Easily corrected so these will work properly.

This works well for the “details” section of the manual where there is specific, detailed documentation for things like the Button widget in button.rst which the above logic nicely adds links to the API page for lv_button.h. But introductory sections of the manual (e.g. setting up a new LVGL project) should be able to include API links to things like the page for lv_init.h containing the function prototypes for lv_init() and lv_is_initialized(). They should as well be able to link to additional API pages.

and

The need to link to multiple API pages with varied names makes it impossible for a single .rst file name to detect all the possible appropriate API-page links to add. Additional example: there is already documentation on STM32 DMA2D support that exists in a file ./integration/chip/stm32.rst. But no API-page links exist at the bottom of that page, even though several would be appropriate.

and

A document like project.rst (setting up a new project) may need to link to link to several additional API pages that will not be found by the above logic due to its filename: no code-element names will string match with “project”. The appropriate API links that should be there, also vary widely and so will not (and can not ever) match to just one .rst filename stem, even if the file is renamed.

In those situations then the links get manually added. You can see this being done here

This logic also causes some API-page hyperlinks to be included that are not relevant. Example: the link to the API page for lv_types.h is not really relevant to button.rst where it appears. This happened because the string “button” was found in a typedef in that file. This is a relatively minor problem since users can easily skip what they don’t need – better to err in the direction of including more hyperlinks than needed, than to miss including needed ones. But it is still pertinent to this logic, and could be improved. It also impacts the level of professionalism in the LVGL documentation, which is something that could adversely impact decisions to use LVGL.

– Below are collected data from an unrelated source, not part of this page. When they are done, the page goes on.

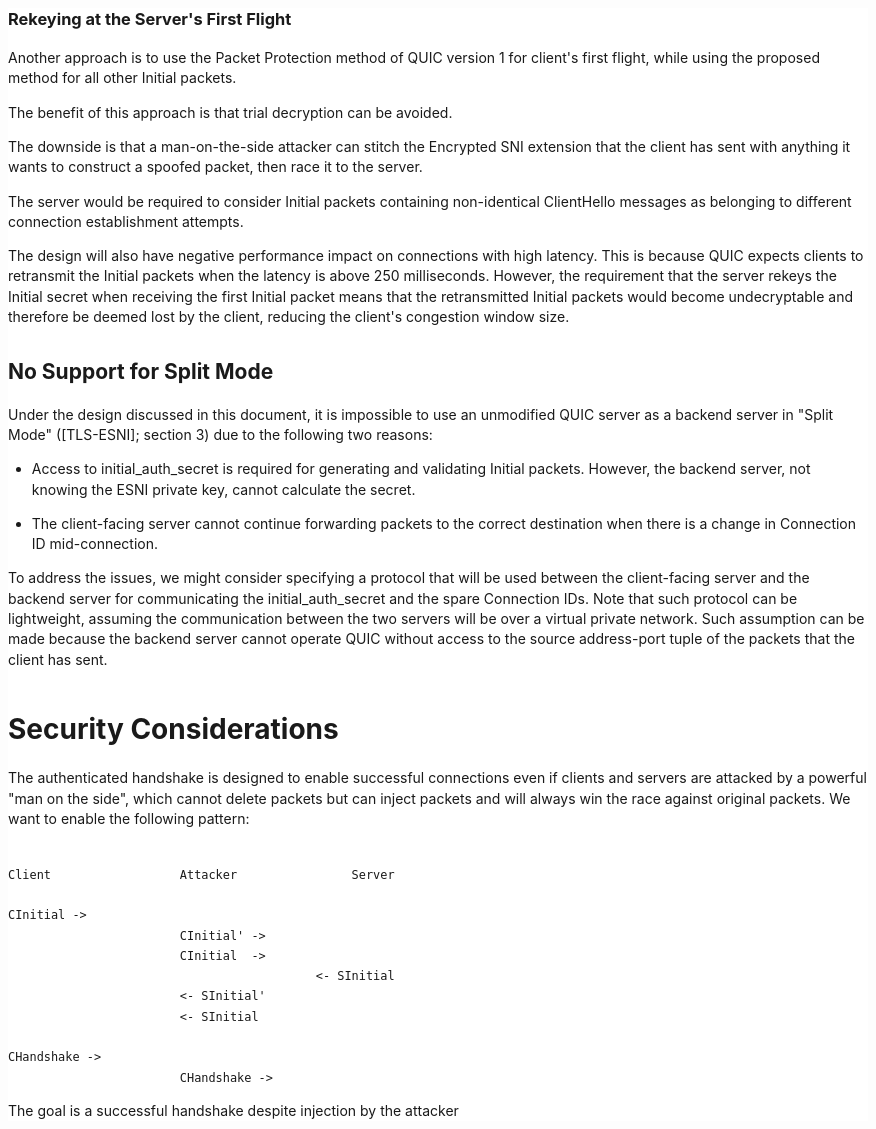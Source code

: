 ### Rekeying at the Server's First Flight

Another approach is to use the Packet Protection method of QUIC version 1 for
client's first flight, while using the proposed method for all other Initial
packets.

The benefit of this approach is that trial decryption can be avoided.

The downside is that a man-on-the-side attacker can stitch the Encrypted SNI
extension that the client has sent with anything it wants to construct a
spoofed packet, then race it to the server.

The server would be required to consider Initial packets containing
non-identical ClientHello messages as belonging to different connection
establishment attempts.

The design will also have negative performance impact on connections with high
latency.  This is because QUIC expects clients to retransmit the Initial
packets when the latency is above 250 milliseconds.  However, the requirement
that the server rekeys the Initial secret when receiving the first Initial
packet means that the retransmitted Initial packets would become undecryptable
and therefore be deemed lost by the client, reducing the client's congestion
window size.

## No Support for Split Mode

Under the design discussed in this document, it is impossible to use an
unmodified QUIC server as a backend server in "Split Mode" ([TLS-ESNI];
section 3) due to the following two reasons:

* Access to initial_auth_secret is required for generating and validating
  Initial packets.  However, the backend server, not knowing the ESNI private
  key, cannot calculate the secret.

* The client-facing server cannot continue forwarding packets to the correct
  destination when there is a change in Connection ID mid-connection.

To address the issues, we might consider specifying a protocol that will be
used between the client-facing server and the backend server for communicating
the initial_auth_secret and the spare Connection IDs.  Note that such protocol
can be lightweight, assuming the communication between the two servers will be
over a virtual private network.  Such assumption can be made because the
backend server cannot operate QUIC without access to the source address-port
tuple of the packets that the client has sent.

# Security Considerations

The authenticated handshake is designed to enable successful connections
even if clients and servers are attacked by a powerful "man on the side",
which cannot delete packets but can inject packets and will always win the
race against original packets. We want to enable the following pattern:
```

Client                  Attacker                Server

CInitial ->
                        CInitial' ->
                        CInitial  ->
                                           <- SInitial
                        <- SInitial'
                        <- SInitial

CHandshake ->
                        CHandshake ->
```
The goal is a successful handshake despite injection by the attacker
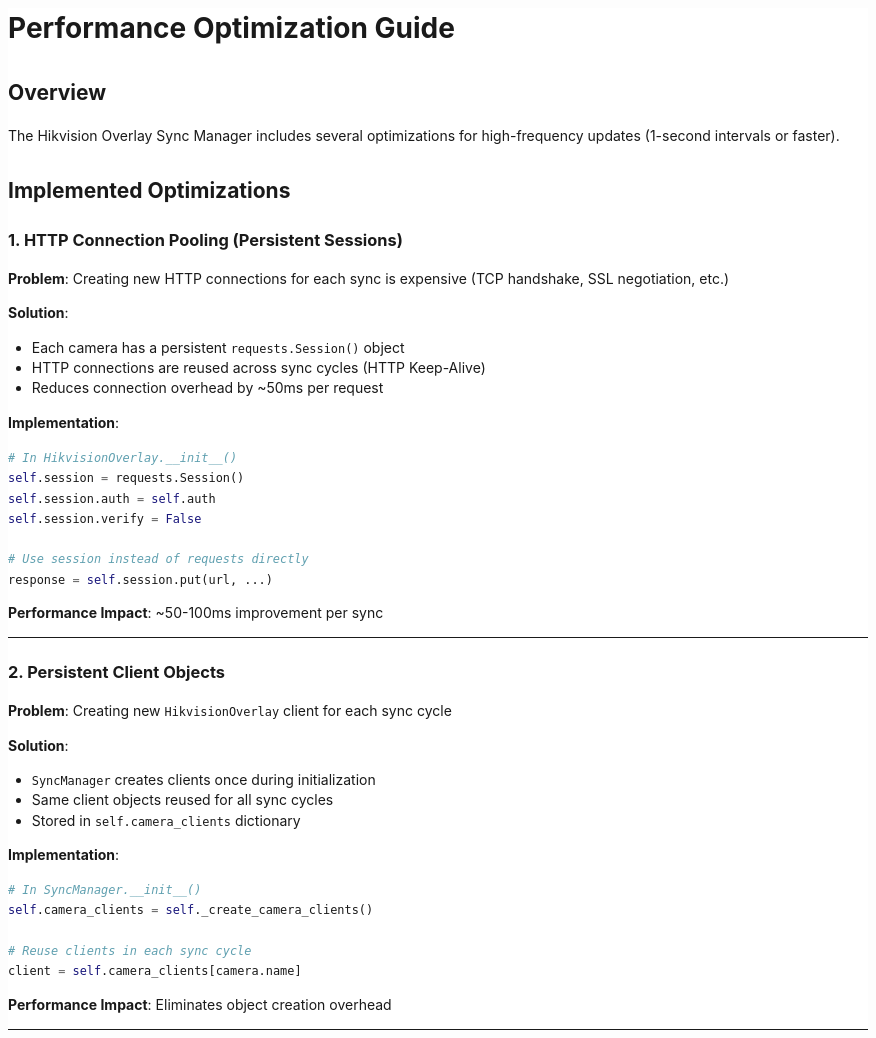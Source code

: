 # Performance Optimization Guide

## Overview

The Hikvision Overlay Sync Manager includes several optimizations for high-frequency updates (1-second intervals or faster).

## Implemented Optimizations

### 1. **HTTP Connection Pooling (Persistent Sessions)**

**Problem**: Creating new HTTP connections for each sync is expensive (TCP handshake, SSL negotiation, etc.)

**Solution**:
- Each camera has a persistent `requests.Session()` object
- HTTP connections are reused across sync cycles (HTTP Keep-Alive)
- Reduces connection overhead by ~50ms per request

**Implementation**:
```python
# In HikvisionOverlay.__init__()
self.session = requests.Session()
self.session.auth = self.auth
self.session.verify = False

# Use session instead of requests directly
response = self.session.put(url, ...)
```

**Performance Impact**: ~50-100ms improvement per sync

---

### 2. **Persistent Client Objects**

**Problem**: Creating new `HikvisionOverlay` client for each sync cycle

**Solution**:
- `SyncManager` creates clients once during initialization
- Same client objects reused for all sync cycles
- Stored in `self.camera_clients` dictionary

**Implementation**:
```python
# In SyncManager.__init__()
self.camera_clients = self._create_camera_clients()

# Reuse clients in each sync cycle
client = self.camera_clients[camera.name]
```

**Performance Impact**: Eliminates object creation overhead

---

This can also be corrected if I know what is being linked to incorrectly.

There is NO documentation anywhere (including in doc_builder.py) about how this works, or the .rst file naming restrictions it implies.

That's why your here, :smile:

The section heading “API” is at the bottom of several .rst files, but there is no guarantee that doc_builder.py will add links there. This section heading is also missing from other .rst files that could benefit by having such links. However, doc_builder.py does not use those headings in any way, and is already capable of adding links to .rst documents that do not have this heading.

easily fixed on this as well.

vwheeler63 commented 2 days ago

That's why your here, 😄

Good one! 😄

I may not have been clear about it, but with the work I am already doing with the documentation, it isn't a big step for me to carry out the above.

kdschlosser commented 2 days ago

The way I wrote it is far from perfect as you know. there are edge cases that cannot dealt with easily and without have to make special rules in the build script that can end up breaking for one reason or another. I tried to make it so that the things that are not able to get handled automatically can get handled manually, Hence the API section being added ahead of time. I can wire in a check to see if hat section is in the file and if it is then don't add it and just append the file. It's not that much work to do.

Quite a few of the issues are simple fixes and it's just things I didn't think about.

The whole file structure things is the best I could come up with where it would be the easiest to maintain, I think we just need some documentation for it that states if the file is supposed to have anything linked to in from the API section of the docs then it needs to match the path/filename of the header file.

vwheeler63 commented 2 days ago

The whole file structure things is the best I could come up with where it would be the easiest to maintain

I think the work was brilliant, and made an excellent improvement in the existing situation! As you know, it's common for something this complex to make iterative improvements over time as more is understood about the situation.

P.S. Sent you an email with doc_builder.py with my comments in it so you weren't trying to go through what I went through yesterday.